REQUIRED ACTION:
Among the records below, determine how many lines have the word "spatial" in them; output only the number.

Saved data entries
- - -

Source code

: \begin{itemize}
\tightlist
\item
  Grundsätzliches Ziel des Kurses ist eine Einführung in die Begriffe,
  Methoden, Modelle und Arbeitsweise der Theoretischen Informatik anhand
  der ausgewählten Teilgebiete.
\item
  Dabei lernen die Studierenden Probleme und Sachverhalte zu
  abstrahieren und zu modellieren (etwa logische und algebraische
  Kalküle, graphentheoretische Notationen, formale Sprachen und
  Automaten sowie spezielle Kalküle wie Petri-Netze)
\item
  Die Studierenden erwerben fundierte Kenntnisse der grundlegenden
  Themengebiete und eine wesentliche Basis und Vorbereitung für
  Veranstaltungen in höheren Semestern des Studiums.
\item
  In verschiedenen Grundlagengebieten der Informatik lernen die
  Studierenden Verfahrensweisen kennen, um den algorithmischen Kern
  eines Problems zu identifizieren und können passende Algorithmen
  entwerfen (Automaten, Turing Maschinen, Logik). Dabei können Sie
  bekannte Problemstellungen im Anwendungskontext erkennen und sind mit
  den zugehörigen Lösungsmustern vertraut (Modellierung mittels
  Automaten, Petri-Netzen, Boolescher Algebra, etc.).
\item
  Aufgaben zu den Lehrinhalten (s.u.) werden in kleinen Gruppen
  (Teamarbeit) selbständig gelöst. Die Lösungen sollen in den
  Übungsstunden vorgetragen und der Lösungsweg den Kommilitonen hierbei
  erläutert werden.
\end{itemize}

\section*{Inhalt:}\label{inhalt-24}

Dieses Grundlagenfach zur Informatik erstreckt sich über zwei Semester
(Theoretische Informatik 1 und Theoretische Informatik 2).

- - -

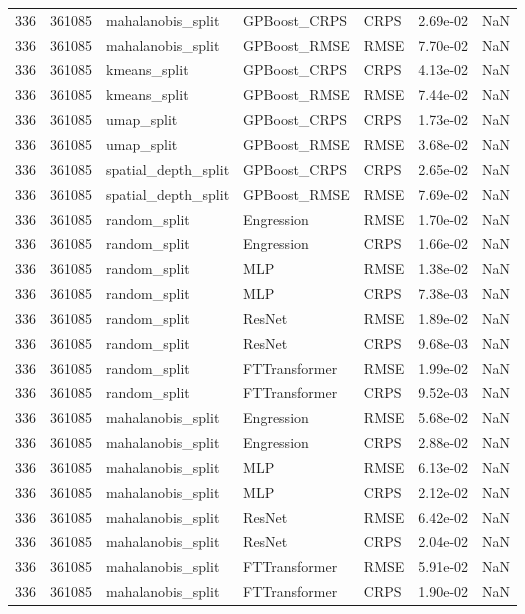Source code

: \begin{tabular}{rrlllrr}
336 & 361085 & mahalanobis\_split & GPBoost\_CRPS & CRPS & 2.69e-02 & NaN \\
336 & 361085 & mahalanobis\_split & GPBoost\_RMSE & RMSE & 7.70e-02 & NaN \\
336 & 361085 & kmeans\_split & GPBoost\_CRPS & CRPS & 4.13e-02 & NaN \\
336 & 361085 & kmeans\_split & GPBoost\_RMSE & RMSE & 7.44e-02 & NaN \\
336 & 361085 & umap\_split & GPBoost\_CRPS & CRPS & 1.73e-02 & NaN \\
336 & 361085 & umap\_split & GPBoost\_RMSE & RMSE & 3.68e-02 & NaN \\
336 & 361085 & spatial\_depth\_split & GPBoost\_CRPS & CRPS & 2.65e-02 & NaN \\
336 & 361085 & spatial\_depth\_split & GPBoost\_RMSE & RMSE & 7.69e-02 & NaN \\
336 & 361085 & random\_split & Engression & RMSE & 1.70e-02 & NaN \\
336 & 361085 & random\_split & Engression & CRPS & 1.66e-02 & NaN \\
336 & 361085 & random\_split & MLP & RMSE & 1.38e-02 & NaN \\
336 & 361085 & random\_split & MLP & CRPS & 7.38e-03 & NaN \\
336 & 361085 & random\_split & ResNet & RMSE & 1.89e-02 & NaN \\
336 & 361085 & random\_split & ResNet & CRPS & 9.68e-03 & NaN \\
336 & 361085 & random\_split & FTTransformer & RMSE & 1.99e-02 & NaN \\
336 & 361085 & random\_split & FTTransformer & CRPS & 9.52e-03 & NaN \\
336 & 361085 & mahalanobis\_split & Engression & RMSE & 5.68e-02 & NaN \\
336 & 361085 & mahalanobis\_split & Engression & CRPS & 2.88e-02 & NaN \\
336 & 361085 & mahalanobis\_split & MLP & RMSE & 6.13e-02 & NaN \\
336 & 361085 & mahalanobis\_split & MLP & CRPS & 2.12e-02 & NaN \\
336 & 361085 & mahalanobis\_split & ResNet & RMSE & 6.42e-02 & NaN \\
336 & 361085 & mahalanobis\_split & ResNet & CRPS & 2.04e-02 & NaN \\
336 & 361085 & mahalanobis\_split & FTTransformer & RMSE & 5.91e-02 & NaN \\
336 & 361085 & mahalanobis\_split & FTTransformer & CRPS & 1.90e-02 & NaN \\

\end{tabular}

- - -

THE ANSWER:
2